[Start of Attachment]

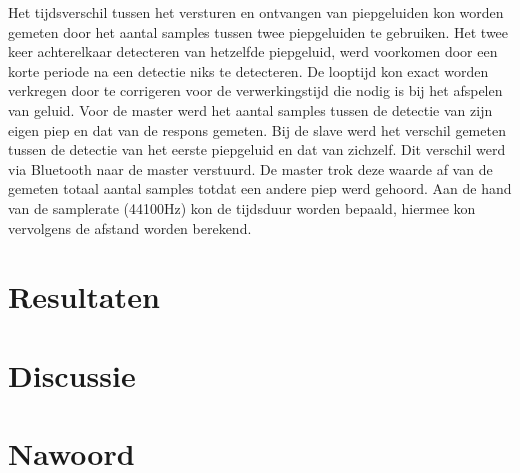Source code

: \documentclass[12pt]{article}
\begin{document}
Het tijdsverschil tussen het versturen en ontvangen van piepgeluiden kon worden gemeten door het aantal samples tussen twee piepgeluiden te gebruiken. Het twee keer achterelkaar detecteren van hetzelfde piepgeluid, werd voorkomen door een korte periode na een detectie niks te detecteren. De looptijd kon exact worden verkregen door te corrigeren voor de verwerkingstijd die nodig is bij het afspelen van geluid. Voor de master werd het aantal samples tussen de detectie van zijn eigen piep en dat van de respons gemeten. Bij de slave werd het verschil gemeten tussen de detectie van het eerste piepgeluid en dat van zichzelf. Dit verschil werd via Bluetooth naar de master verstuurd. De master trok deze waarde af van de gemeten totaal aantal samples totdat een andere piep werd gehoord. Aan de hand van de samplerate (44100Hz) kon de tijdsduur worden bepaald, hiermee kon vervolgens de afstand worden berekend.

\section{Resultaten}


\section{Discussie}

\section{Nawoord}
\end{document}
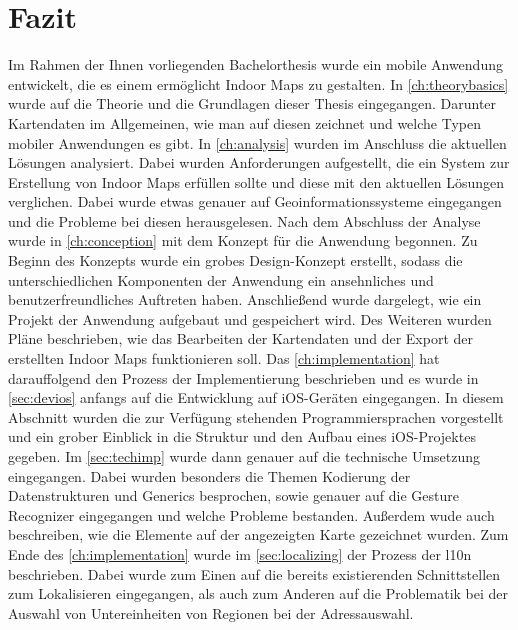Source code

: \chapter{Fazit}
\label{ch:conclusion}
Im Rahmen der Ihnen vorliegenden Bachelorthesis wurde ein mobile Anwendung entwickelt, die es einem ermöglicht Indoor Maps zu gestalten.
In \autoref{ch:theorybasics} wurde auf die Theorie und die Grundlagen dieser Thesis eingegangen.
Darunter Kartendaten im Allgemeinen, wie man auf diesen zeichnet und welche Typen mobiler Anwendungen es gibt.\pbreak%
%
In \autoref{ch:analysis} wurden im Anschluss die aktuellen Lösungen analysiert.
Dabei wurden Anforderungen aufgestellt, die ein System zur Erstellung von Indoor Maps erfüllen sollte und diese mit den aktuellen Lösungen verglichen.
Dabei wurde etwas genauer auf Geoinformationssysteme eingegangen und die Probleme bei diesen herausgelesen.\pbreak%
%
Nach dem Abschluss der Analyse wurde in \autoref{ch:conception} mit dem Konzept für die Anwendung begonnen.
Zu Beginn des Konzepts wurde ein grobes Design-Konzept erstellt, sodass die unterschiedlichen Komponenten der Anwendung ein ansehnliches und benutzerfreundliches Auftreten haben.
Anschließend wurde dargelegt, wie ein Projekt der Anwendung aufgebaut und gespeichert wird.
Des Weiteren wurden Pläne beschrieben, wie das Bearbeiten der Kartendaten und der Export der erstellten Indoor Maps funktionieren soll.\pbreak%
%
Das \autoref{ch:implementation} hat darauffolgend den Prozess der Implementierung beschrieben und es wurde in \autoref{sec:devios} anfangs auf die Entwicklung auf iOS-Geräten eingegangen.
In diesem Abschnitt wurden die zur Verfügung stehenden Programmiersprachen vorgestellt und ein grober Einblick in die Struktur und den Aufbau eines iOS-Projektes gegeben.
Im \autoref{sec:techimp} wurde dann genauer auf die technische Umsetzung eingegangen.
Dabei wurden besonders die Themen Kodierung der Datenstrukturen und Generics besprochen, sowie genauer auf die Gesture Recognizer eingegangen und welche Probleme bestanden.
Außerdem wude auch beschreiben, wie die Elemente auf der angezeigten Karte gezeichnet wurden.\pbreak%
%
Zum Ende des \autoref{ch:implementation} wurde im \autoref{sec:localizing} der Prozess der \Gls{l10n} beschrieben.
Dabei wurde zum Einen auf die bereits existierenden Schnittstellen zum Lokalisieren eingegangen, als auch zum Anderen auf die Problematik bei der Auswahl von Untereinheiten von Regionen bei der Adressauswahl.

[End of Attachment]

Exercise description
Every line of the records above should be copied exactly, while the pictures are left behind.

Exercise response
Source code

: \documentclass[12pt]{article}
\begin{document}
Het tijdsverschil tussen het versturen en ontvangen van piepgeluiden kon worden gemeten door het aantal samples tussen twee piepgeluiden te gebruiken. Het twee keer achterelkaar detecteren van hetzelfde piepgeluid, werd voorkomen door een korte periode na een detectie niks te detecteren. De looptijd kon exact worden verkregen door te corrigeren voor de verwerkingstijd die nodig is bij het afspelen van geluid. Voor de master werd het aantal samples tussen de detectie van zijn eigen piep en dat van de respons gemeten. Bij de slave werd het verschil gemeten tussen de detectie van het eerste piepgeluid en dat van zichzelf. Dit verschil werd via Bluetooth naar de master verstuurd. De master trok deze waarde af van de gemeten totaal aantal samples totdat een andere piep werd gehoord. Aan de hand van de samplerate (44100Hz) kon de tijdsduur worden bepaald, hiermee kon vervolgens de afstand worden berekend.

\section{Resultaten}


\section{Discussie}

\section{Nawoord}
\end{document}
Source code

: \chapter{Fazit}
\label{ch:conclusion}
Im Rahmen der Ihnen vorliegenden Bachelorthesis wurde ein mobile Anwendung entwickelt, die es einem ermöglicht Indoor Maps zu gestalten.
In \autoref{ch:theorybasics} wurde auf die Theorie und die Grundlagen dieser Thesis eingegangen.
Darunter Kartendaten im Allgemeinen, wie man auf diesen zeichnet und welche Typen mobiler Anwendungen es gibt.\pbreak%
%
In \autoref{ch:analysis} wurden im Anschluss die aktuellen Lösungen analysiert.
Dabei wurden Anforderungen aufgestellt, die ein System zur Erstellung von Indoor Maps erfüllen sollte und diese mit den aktuellen Lösungen verglichen.
Dabei wurde etwas genauer auf Geoinformationssysteme eingegangen und die Probleme bei diesen herausgelesen.\pbreak%
%
Nach dem Abschluss der Analyse wurde in \autoref{ch:conception} mit dem Konzept für die Anwendung begonnen.
Zu Beginn des Konzepts wurde ein grobes Design-Konzept erstellt, sodass die unterschiedlichen Komponenten der Anwendung ein ansehnliches und benutzerfreundliches Auftreten haben.
Anschließend wurde dargelegt, wie ein Projekt der Anwendung aufgebaut und gespeichert wird.
Des Weiteren wurden Pläne beschrieben, wie das Bearbeiten der Kartendaten und der Export der erstellten Indoor Maps funktionieren soll.\pbreak%
%
Das \autoref{ch:implementation} hat darauffolgend den Prozess der Implementierung beschrieben und es wurde in \autoref{sec:devios} anfangs auf die Entwicklung auf iOS-Geräten eingegangen.
In diesem Abschnitt wurden die zur Verfügung stehenden Programmiersprachen vorgestellt und ein grober Einblick in die Struktur und den Aufbau eines iOS-Projektes gegeben.
Im \autoref{sec:techimp} wurde dann genauer auf die technische Umsetzung eingegangen.
Dabei wurden besonders die Themen Kodierung der Datenstrukturen und Generics besprochen, sowie genauer auf die Gesture Recognizer eingegangen und welche Probleme bestanden.
Außerdem wude auch beschreiben, wie die Elemente auf der angezeigten Karte gezeichnet wurden.\pbreak%
%
Zum Ende des \autoref{ch:implementation} wurde im \autoref{sec:localizing} der Prozess der \Gls{l10n} beschrieben.
Dabei wurde zum Einen auf die bereits existierenden Schnittstellen zum Lokalisieren eingegangen, als auch zum Anderen auf die Problematik bei der Auswahl von Untereinheiten von Regionen bei der Adressauswahl.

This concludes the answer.